Figure 17a shows the deformation prediction result of the first layer of the part based on SSM, and Figure 17b shows the measured machining error distribution of the first layer after uncompensated machining. From Figure 17a, it can be observed that the predicted part machining deformation errors are symmetrically distributed along the center line, the maximum error occurs at the upper and lower ends of the vertical centerline, and the maximum error is 0.24 mm. Comparing Figure 17b with Figure 17a shows that the overall deformation trend along the length of the part is consistent between the actual measurement and predicted results. They all have small machining errors near the clamping positions on both sides, with the largest machining errors near the middle position. However, comparing specific local details shows that there are several differences between the actual machining and the predicted results. First, the actual machining errors shown in Figure 17b are not symmetrically distributed along the center line. Moreover, on the upper edge of the part, the area where the tool gradually moves away from the workpiece, the actual machining error is significantly smaller, and this area possesses the smallest machining error along the width direction. The maximum machining error along the width direction does not appear at the upper or lower edges of the part but at two positions that are located 10 mm from the edges on both sides.

The comparison results shown in Figure 17 reveal that despite the impact of the pads, the prediction results solely based on SSM are consistent with the actual machining results in the overall trend. However, several differences exist between the two results in terms of specific error distribution. The distribution of the errors in actual machining is more complicated, and the errors increase further with the machining depth. These deviations cannot be ignored because compensation machining directly based on prediction results may lead to excessive error.

5.4. Validation of the Proposed Iterative Optimization Compensation Strategy

To verify the effectiveness of our proposed iterative optimization compensation method combining OMM and SSM, we designed three sets of experiments. Among them, group 1 was the uncompensated machining experiment mentioned in Section 5.3 as the control group. The other two groups were the experimental groups applying our proposed method and were slightly different. In group 2, the iterative optimization compensation machining based on the SSM was used for the first time; in group 3, the iterative optimization compensation machining based on the optimized SSM of group 2 was used.

For a detailed comparison of the iterative optimization and compensation effects of each cutting layer in the machining process, cross-sectional curves were adopted to show the error distribution of the prediction model.

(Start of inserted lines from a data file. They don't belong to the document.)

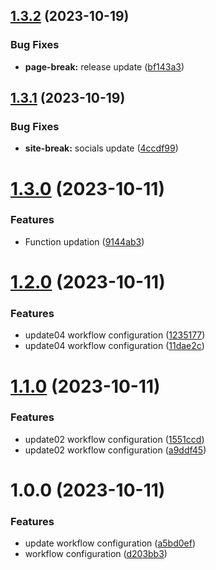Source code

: ## [1.3.2](https://github.com/Abhishek-Mallick/universal-box/compare/v1.3.1...v1.3.2) (2023-10-19)


### Bug Fixes

* **page-break:** release update ([bf143a3](https://github.com/Abhishek-Mallick/universal-box/commit/bf143a35177343dd77a834d9e5d547137fb522be))

## [1.3.1](https://github.com/Abhishek-Mallick/universal-box/compare/v1.3.0...v1.3.1) (2023-10-19)


### Bug Fixes

* **site-break:** socials update ([4ccdf99](https://github.com/Abhishek-Mallick/universal-box/commit/4ccdf992d6f51a14cbc5d8718264cfe81f173bb3))

# [1.3.0](https://github.com/Abhishek-Mallick/smart-box/compare/v1.2.0...v1.3.0) (2023-10-11)


### Features

* Function updation ([9144ab3](https://github.com/Abhishek-Mallick/smart-box/commit/9144ab362761638f518cc39c3a1a282845b46ce4))

# [1.2.0](https://github.com/Abhishek-Mallick/smart-box/compare/v1.1.0...v1.2.0) (2023-10-11)


### Features

* update04 workflow configuration ([1235177](https://github.com/Abhishek-Mallick/smart-box/commit/12351779997036744f9514a4564331c070a22d0d))
* update04 workflow configuration ([11dae2c](https://github.com/Abhishek-Mallick/smart-box/commit/11dae2cac6cb3524afd2797c25b76fe6aea0e6f3))

# [1.1.0](https://github.com/Abhishek-Mallick/smart-box/compare/v1.0.0...v1.1.0) (2023-10-11)


### Features

* update02 workflow configuration ([1551ccd](https://github.com/Abhishek-Mallick/smart-box/commit/1551ccd556d632529b5f22062088c01f75db304d))
* update02 workflow configuration ([a9ddf45](https://github.com/Abhishek-Mallick/smart-box/commit/a9ddf45b34943e76198a06150d39ceadca8bdbdf))

# 1.0.0 (2023-10-11)


### Features

* update workflow configuration ([a5bd0ef](https://github.com/Abhishek-Mallick/smart-box/commit/a5bd0ef4afae183bc7799063d5ace6a67a87102f))
* workflow configuration ([d203bb3](https://github.com/Abhishek-Mallick/smart-box/commit/d203bb3eaa349c3a6a58e80bb22902c6307e6b2b))
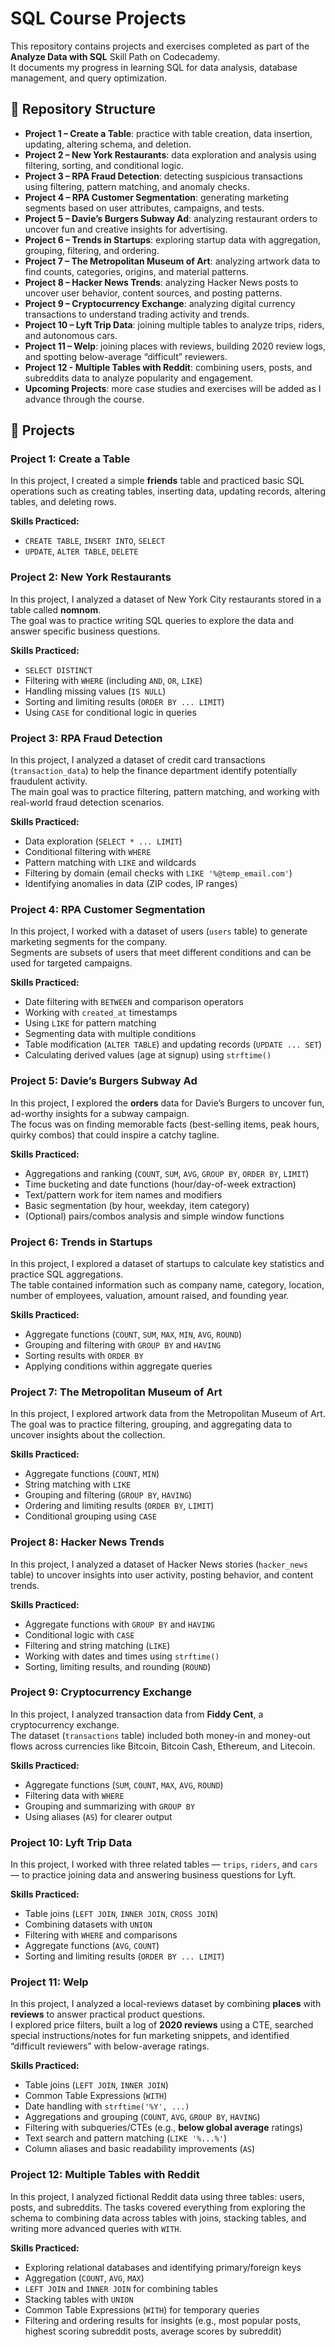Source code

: # SQL Course Projects

This repository contains projects and exercises completed as part of the **Analyze Data with SQL** Skill Path on Codecademy.  
It documents my progress in learning SQL for data analysis, database management, and query optimization.  

## 📂 Repository Structure
- **Project 1 – Create a Table**: practice with table creation, data insertion, updating, altering schema, and deletion.  
- **Project 2 – New York Restaurants**: data exploration and analysis using filtering, sorting, and conditional logic.
- **Project 3 – RPA Fraud Detection**: detecting suspicious transactions using filtering, pattern matching, and anomaly checks.
- **Project 4 – RPA Customer Segmentation**: generating marketing segments based on user attributes, campaigns, and tests.
- **Project 5 – Davie’s Burgers Subway Ad**: analyzing restaurant orders to uncover fun and creative insights for advertising.
- **Project 6 – Trends in Startups**: exploring startup data with aggregation, grouping, filtering, and ordering.
- **Project 7 – The Metropolitan Museum of Art**: analyzing artwork data to find counts, categories, origins, and material patterns.
- **Project 8 – Hacker News Trends**: analyzing Hacker News posts to uncover user behavior, content sources, and posting patterns.
- **Project 9 – Cryptocurrency Exchange**: analyzing digital currency transactions to understand trading activity and trends.
- **Project 10 – Lyft Trip Data**: joining multiple tables to analyze trips, riders, and autonomous cars.
- **Project 11 – Welp**: joining places with reviews, building 2020 review logs, and spotting below-average “difficult” reviewers.
- **Project 12 - Multiple Tables with Reddit**: combining users, posts, and subreddits data to analyze popularity and engagement.
- **Upcoming Projects**: more case studies and exercises will be added as I advance through the course.  

## 🚀 Projects

### Project 1: Create a Table
In this project, I created a simple **friends** table and practiced basic SQL operations such as creating tables, inserting data, updating records, altering tables, and deleting rows.  

**Skills Practiced:**
- `CREATE TABLE`, `INSERT INTO`, `SELECT`  
- `UPDATE`, `ALTER TABLE`, `DELETE`

### Project 2: New York Restaurants
In this project, I analyzed a dataset of New York City restaurants stored in a table called **nomnom**.  
The goal was to practice writing SQL queries to explore the data and answer specific business questions.  

**Skills Practiced:**
- `SELECT DISTINCT`  
- Filtering with `WHERE` (including `AND`, `OR`, `LIKE`)  
- Handling missing values (`IS NULL`)  
- Sorting and limiting results (`ORDER BY ... LIMIT`)  
- Using `CASE` for conditional logic in queries

### Project 3: RPA Fraud Detection

In this project, I analyzed a dataset of credit card transactions (`transaction_data`) to help the finance department identify potentially fraudulent activity.  
The main goal was to practice filtering, pattern matching, and working with real-world fraud detection scenarios.  

**Skills Practiced:**
- Data exploration (`SELECT * ... LIMIT`)  
- Conditional filtering with `WHERE`  
- Pattern matching with `LIKE` and wildcards  
- Filtering by domain (email checks with `LIKE '%@temp_email.com'`)  
- Identifying anomalies in data (ZIP codes, IP ranges)

### Project 4: RPA Customer Segmentation

In this project, I worked with a dataset of users (`users` table) to generate marketing segments for the company.  
Segments are subsets of users that meet different conditions and can be used for targeted campaigns.  

**Skills Practiced:**
- Date filtering with `BETWEEN` and comparison operators  
- Working with `created_at` timestamps  
- Using `LIKE` for pattern matching  
- Segmenting data with multiple conditions  
- Table modification (`ALTER TABLE`) and updating records (`UPDATE ... SET`)  
- Calculating derived values (age at signup) using `strftime()`

### Project 5: Davie’s Burgers Subway Ad

In this project, I explored the **orders** data for Davie’s Burgers to uncover fun, ad-worthy insights for a subway campaign.  
The focus was on finding memorable facts (best-selling items, peak hours, quirky combos) that could inspire a catchy tagline.

**Skills Practiced:**
- Aggregations and ranking (`COUNT`, `SUM`, `AVG`, `GROUP BY`, `ORDER BY`, `LIMIT`)
- Time bucketing and date functions (hour/day-of-week extraction)
- Text/pattern work for item names and modifiers
- Basic segmentation (by hour, weekday, item category)
- (Optional) pairs/combos analysis and simple window functions

### Project 6: Trends in Startups

In this project, I explored a dataset of startups to calculate key statistics and practice SQL aggregations.  
The table contained information such as company name, category, location, number of employees, valuation, amount raised, and founding year.

**Skills Practiced:**
- Aggregate functions (`COUNT`, `SUM`, `MAX`, `MIN`, `AVG`, `ROUND`)  
- Grouping and filtering with `GROUP BY` and `HAVING`  
- Sorting results with `ORDER BY`  
- Applying conditions within aggregate queries

### Project 7: The Metropolitan Museum of Art

In this project, I explored artwork data from the Metropolitan Museum of Art.  
The goal was to practice filtering, grouping, and aggregating data to uncover insights about the collection.

**Skills Practiced:**
- Aggregate functions (`COUNT`, `MIN`)  
- String matching with `LIKE`  
- Grouping and filtering (`GROUP BY`, `HAVING`)  
- Ordering and limiting results (`ORDER BY`, `LIMIT`)  
- Conditional grouping using `CASE`

### Project 8: Hacker News Trends

In this project, I analyzed a dataset of Hacker News stories (`hacker_news` table) to uncover insights into user activity, posting behavior, and content trends.  

**Skills Practiced:**
- Aggregate functions with `GROUP BY` and `HAVING`  
- Conditional logic with `CASE`  
- Filtering and string matching (`LIKE`)  
- Working with dates and times using `strftime()`  
- Sorting, limiting results, and rounding (`ROUND`)  

### Project 9: Cryptocurrency Exchange

In this project, I analyzed transaction data from **Fiddy Cent**, a cryptocurrency exchange.  
The dataset (`transactions` table) included both money-in and money-out flows across currencies like Bitcoin, Bitcoin Cash, Ethereum, and Litecoin.   

**Skills Practiced:**
- Aggregate functions (`SUM`, `COUNT`, `MAX`, `AVG`, `ROUND`)  
- Filtering data with `WHERE`  
- Grouping and summarizing with `GROUP BY`  
- Using aliases (`AS`) for clearer output  
### Project 10: Lyft Trip Data

In this project, I worked with three related tables — `trips`, `riders`, and `cars` — to practice joining data and answering business questions for Lyft.  

**Skills Practiced:**
- Table joins (`LEFT JOIN`, `INNER JOIN`, `CROSS JOIN`)  
- Combining datasets with `UNION`  
- Filtering with `WHERE` and comparisons  
- Aggregate functions (`AVG`, `COUNT`)  
- Sorting and limiting results (`ORDER BY ... LIMIT`)

### Project 11: Welp

In this project, I analyzed a local-reviews dataset by combining **places** with **reviews** to answer practical product questions.  
I explored price filters, built a log of **2020 reviews** using a CTE, searched special instructions/notes for fun marketing snippets, and identified “difficult reviewers” with below-average ratings.

**Skills Practiced:**
- Table joins (`LEFT JOIN`, `INNER JOIN`)  
- Common Table Expressions (`WITH`)  
- Date handling with `strftime('%Y', ...)`  
- Aggregations and grouping (`COUNT`, `AVG`, `GROUP BY`, `HAVING`)  
- Filtering with subqueries/CTEs (e.g., **below global average** ratings)  
- Text search and pattern matching (`LIKE '%...%'`)  
- Column aliases and basic readability improvements (`AS`)  

### Project 12: Multiple Tables with Reddit

In this project, I analyzed fictional Reddit data using three tables: users, posts, and subreddits.
The tasks covered everything from exploring the schema to combining data across tables with joins, stacking tables, and writing more advanced queries with `WITH`.

**Skills Practiced:**

- Exploring relational databases and identifying primary/foreign keys
- Aggregation (`COUNT`, `AVG`, `MAX`)
- `LEFT JOIN` and `INNER JOIN` for combining tables
- Stacking tables with `UNION`
- Common Table Expressions (`WITH`) for temporary queries
- Filtering and ordering results for insights (e.g., most popular posts, highest scoring subreddit posts, average scores by subreddit)
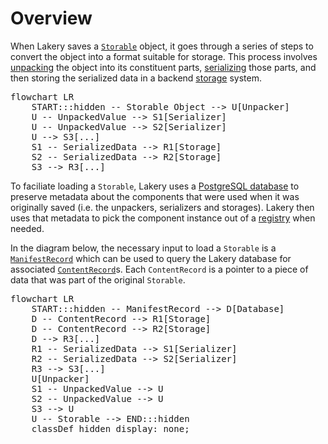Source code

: # Overview

When Lakery saves a [`Storable`](./storables.md) object, it goes through a series of
steps to convert the object into a format suitable for storage. This process involves
[unpacking](./unpackers.md) the object into its constituent parts,
[serializing](./serializers.md) those parts, and then storing the serialized data in a
backend [storage](./storages.md) system.

<pre class="mermaid" style="min-width: 100%;">
flowchart LR
    START:::hidden -- Storable Object --> U[Unpacker]
    U -- UnpackedValue --> S1[Serializer]
    U -- UnpackedValue --> S2[Serializer]
    U --> S3[...]
    S1 -- SerializedData --> R1[Storage]
    S2 -- SerializedData --> R2[Storage]
    S3 --> R3[...]
</pre>

To faciliate loading a `Storable`, Lakery uses a [PostgreSQL database](./database.md) to
preserve metadata about the components that were used when it was originally saved (i.e.
the unpackers, serializers and storages). Lakery then uses that metadata to pick the
component instance out of a [registry](./registries.md) when needed.

In the diagram below, the necessary input to load a `Storable` is a
[`ManifestRecord`](./database.md#manifest-records) which can be used to query the Lakery
database for associated [`ContentRecord`](./database.md#content-records)s. Each
`ContentRecord` is a pointer to a piece of data that was part of the original
`Storable`.

<pre class="mermaid">
flowchart LR
    START:::hidden -- ManifestRecord --> D[Database]
    D -- ContentRecord --> R1[Storage]
    D -- ContentRecord --> R2[Storage]
    D --> R3[...]
    R1 -- SerializedData --> S1[Serializer]
    R2 -- SerializedData --> S2[Serializer]
    R3 --> S3[...]
    U[Unpacker]
    S1 -- UnpackedValue --> U
    S2 -- UnpackedValue --> U
    S3 --> U
    U -- Storable --> END:::hidden
    classDef hidden display: none;
</pre>

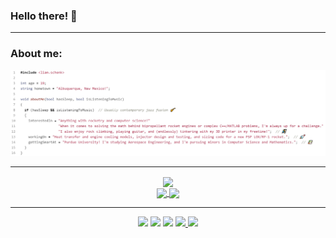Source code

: ### Hello there! 👋

<hr>

### About me:
![About me code](./readme_aboutme.png)

<hr>

<p align='center'>
  
  <a href="https://github.com/climber-guy1772/github-readme-stats">
    <img align="center" src="https://github-readme-stats.vercel.app/api?username=climber-guy1772&show_icons=true&theme=swift" />
  </a>
  <br>
  <a href="https://github.com/climber-guy1772/github-readme-stats">
    <img align="center" src="https://github-readme-stats.vercel.app/api/top-langs/?username=climber-guy1772&layout=compact&theme=swift" />
  </a>
  <img align="center" src="https://c.tenor.com/BxnjISc-LJgAAAAi/rocket-spaceship.gif" height="120" />
  
</p>

<hr>

<p align='center'>
  
  <img src="https://img.shields.io/badge/C%2B%2B-00599C?style=for-the-badge&logo=c%2B%2B&logoColor=white" />
  <img src="https://img.shields.io/badge/C-00599C?style=for-the-badge&logo=c&logoColor=white" />
  <img src="https://img.shields.io/badge/Python-FFD43B?style=for-the-badge&logo=python&logoColor=darkgreen" />
  <a href="https://www.linkedin.com/in/liam-schenk">
    <img src="https://img.shields.io/badge/linkedin-%230077B5.svg?&style=for-the-badge&logo=linkedin&logoColor=white" />
  </a>
  <a href="https://open.spotify.com/playlist/5YML7BQKM2a3cHHXrZRIrI?si=37f73894c38e4647">
    <img src="https://img.shields.io/badge/Spotify-1ED760?&style=for-the-badge&logo=spotify&logoColor=white" />        
  </a>
  
</p>
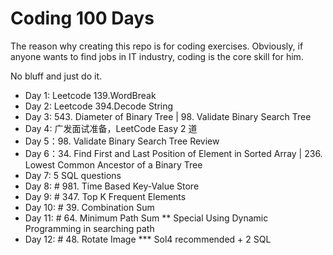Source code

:# Coding 100 Days

The reason why creating this repo is for coding exercises. Obviously, if anyone wants to find jobs in IT industry, coding is the core skill for him.

No bluff and just do it.

- Day 1: Leetcode 139.WordBreak
- Day 2: Leetcode 394.Decode String
- Day 3: 543. Diameter of Binary Tree | 98. Validate Binary Search Tree
- Day 4: 广发面试准备，LeetCode Easy 2 道
- Day 5：98. Validate Binary Search Tree Review
- Day 6：34. Find First and Last Position of Element in Sorted Array | 236. Lowest Common Ancestor of a Binary Tree
- Day 7: 5 SQL questions
- Day 8: # 981. Time Based Key-Value Store
- Day 9: # 347. Top K Frequent Elements
- Day 10: # 39. Combination Sum
- Day 11: # 64. Minimum Path Sum ** Special Using Dynamic Programming in searching path
- Day 12: # 48. Rotate Image *** Sol4 recommended + 2 SQL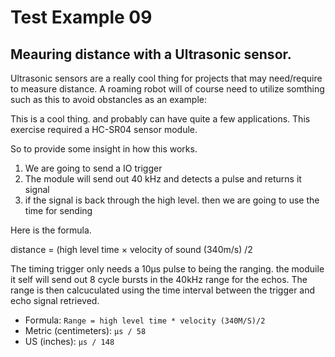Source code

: # Test Example 09
## Meauring distance with a Ultrasonic sensor.


Ultrasonic sensors are a really cool thing for projects that may need/require to measure distance.  A roaming robot will of course need to utilize somthing such as this to avoid obstancles as an example:

This is a cool thing.  and probably can have quite a few applications.
This exercise required a HC-SR04 sensor module.

So to provide some insight in how this works.
1. We are going to send a IO trigger
2. The module will send out 40 kHz and detects a pulse and returns it signal
3. if the signal is back through the high level.  then we are going to use the time for sending

Here is the formula.

distance = (high level time × velocity of sound (340m/s) /2

The timing trigger only needs a 10µs pulse to being the ranging.  the moduile it self will send out 8 cycle bursts in the 40kHz range for the echos.  The range is then calcuculated using the time interval between the trigger and echo signal retrieved.  

* Formula: `Range = high level time * velocity (340M/S)/2`
* Metric (centimeters):  `µs / 58`
* US (inches): `µs / 148`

As shown in Figure 17b, the two sections with the largest actual machining errors along the length and width directions, the m-section line, 10 mm from the upper edge, and the n-section line, where the vertical centerline is located, were chosen as the comparison sections for the machining results.

After machining, the actual measurement data of the m section were used to establish the measured machining error distribution diagram shown in Figure 18.

As shown in Figure 18, with the uncompensated machining method, the machining error of the part increased gradually as the cutting layer deepened, and the machining error of the third layer reached close to 0.5 mm. This value is outside the tolerance of the part. The iterative optimization compensation machining method based on the initial SSM had a large error in the machining of the first layer; the maximum error was 0.052 mm. With increasing cutting layer depth, the machining error decreased gradually, and the final error was less than 0.05 mm, which meets the machining accuracy requirements of parts. By using the SSM iterative optimization compensation machining method, the machining error from the first layer to the third layer was maintained within 0.02 mm.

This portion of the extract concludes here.